### Records
******

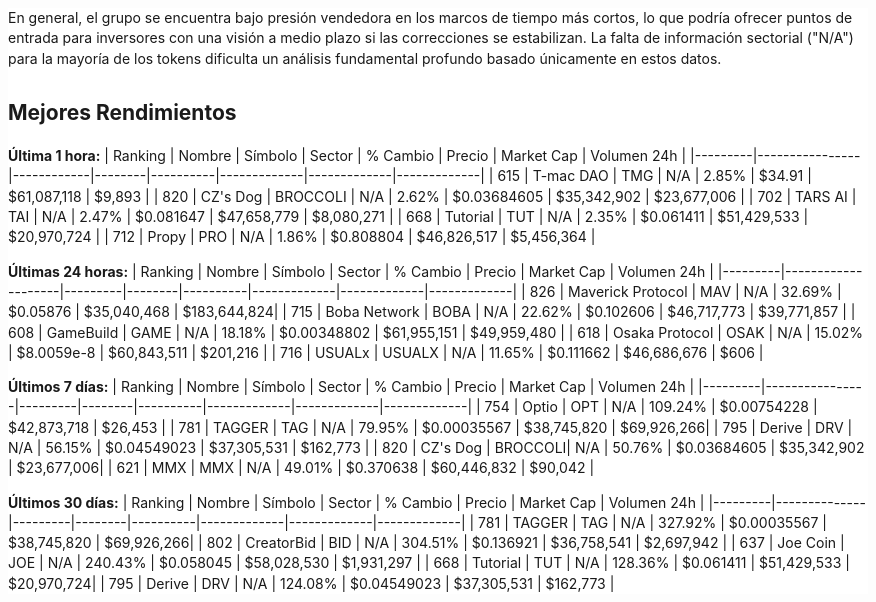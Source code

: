En general, el grupo se encuentra bajo presión vendedora en los marcos de tiempo más cortos, lo que podría ofrecer puntos de entrada para inversores con una visión a medio plazo si las correcciones se estabilizan. La falta de información sectorial ("N/A") para la mayoría de los tokens dificulta un análisis fundamental profundo basado únicamente en estos datos.

## Mejores Rendimientos

**Última 1 hora:**
| Ranking | Nombre         | Símbolo    | Sector | % Cambio | Precio      | Market Cap  | Volumen 24h |
|---------|----------------|------------|--------|----------|-------------|-------------|-------------|
| 615     | T-mac DAO      | TMG        | N/A    | 2.85%    | $34.91      | $61,087,118 | $9,893      |
| 820     | CZ's Dog       | BROCCOLI   | N/A    | 2.62%    | $0.03684605 | $35,342,902 | $23,677,006 |
| 702     | TARS AI        | TAI        | N/A    | 2.47%    | $0.081647   | $47,658,779 | $8,080,271  |
| 668     | Tutorial       | TUT        | N/A    | 2.35%    | $0.061411   | $51,429,533 | $20,970,724 |
| 712     | Propy          | PRO        | N/A    | 1.86%    | $0.808804   | $46,826,517 | $5,456,364  |

**Últimas 24 horas:**
| Ranking | Nombre             | Símbolo | Sector | % Cambio | Precio      | Market Cap  | Volumen 24h |
|---------|--------------------|---------|--------|----------|-------------|-------------|-------------|
| 826     | Maverick Protocol  | MAV     | N/A    | 32.69%   | $0.05876    | $35,040,468 | $183,644,824|
| 715     | Boba Network       | BOBA    | N/A    | 22.62%   | $0.102606   | $46,717,773 | $39,771,857 |
| 608     | GameBuild          | GAME    | N/A    | 18.18%   | $0.00348802 | $61,955,151 | $49,959,480 |
| 618     | Osaka Protocol     | OSAK    | N/A    | 15.02%   | $8.0059e-8  | $60,843,511 | $201,216   |
| 716     | USUALx             | USUALX  | N/A    | 11.65%   | $0.111662   | $46,686,676 | $606        |

**Últimos 7 días:**
| Ranking | Nombre         | Símbolo | Sector | % Cambio | Precio      | Market Cap  | Volumen 24h |
|---------|----------------|---------|--------|----------|-------------|-------------|-------------|
| 754     | Optio          | OPT     | N/A    | 109.24%  | $0.00754228 | $42,873,718 | $26,453    |
| 781     | TAGGER         | TAG     | N/A    | 79.95%   | $0.00035567 | $38,745,820 | $69,926,266|
| 795     | Derive         | DRV     | N/A    | 56.15%   | $0.04549023 | $37,305,531 | $162,773   |
| 820     | CZ's Dog       | BROCCOLI| N/A    | 50.76%   | $0.03684605 | $35,342,902 | $23,677,006|
| 621     | MMX            | MMX     | N/A    | 49.01%   | $0.370638   | $60,446,832 | $90,042    |

**Últimos 30 días:**
| Ranking | Nombre       | Símbolo | Sector | % Cambio | Precio      | Market Cap  | Volumen 24h |
|---------|--------------|---------|--------|----------|-------------|-------------|-------------|
| 781     | TAGGER       | TAG     | N/A    | 327.92%  | $0.00035567 | $38,745,820 | $69,926,266|
| 802     | CreatorBid   | BID     | N/A    | 304.51%  | $0.136921   | $36,758,541 | $2,697,942 |
| 637     | Joe Coin     | JOE     | N/A    | 240.43%  | $0.058045   | $58,028,530 | $1,931,297 |
| 668     | Tutorial     | TUT     | N/A    | 128.36%  | $0.061411   | $51,429,533 | $20,970,724|
| 795     | Derive       | DRV     | N/A    | 124.08%  | $0.04549023 | $37,305,531 | $162,773   |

******

Every line containing the word "Símbolo" must be copied from the material above.

### Task response
| Ranking | Nombre         | Símbolo    | Sector | % Cambio | Precio      | Market Cap  | Volumen 24h |
| Ranking | Nombre             | Símbolo | Sector | % Cambio | Precio      | Market Cap  | Volumen 24h |
| Ranking | Nombre         | Símbolo | Sector | % Cambio | Precio      | Market Cap  | Volumen 24h |
| Ranking | Nombre       | Símbolo | Sector | % Cambio | Precio      | Market Cap  | Volumen 24h |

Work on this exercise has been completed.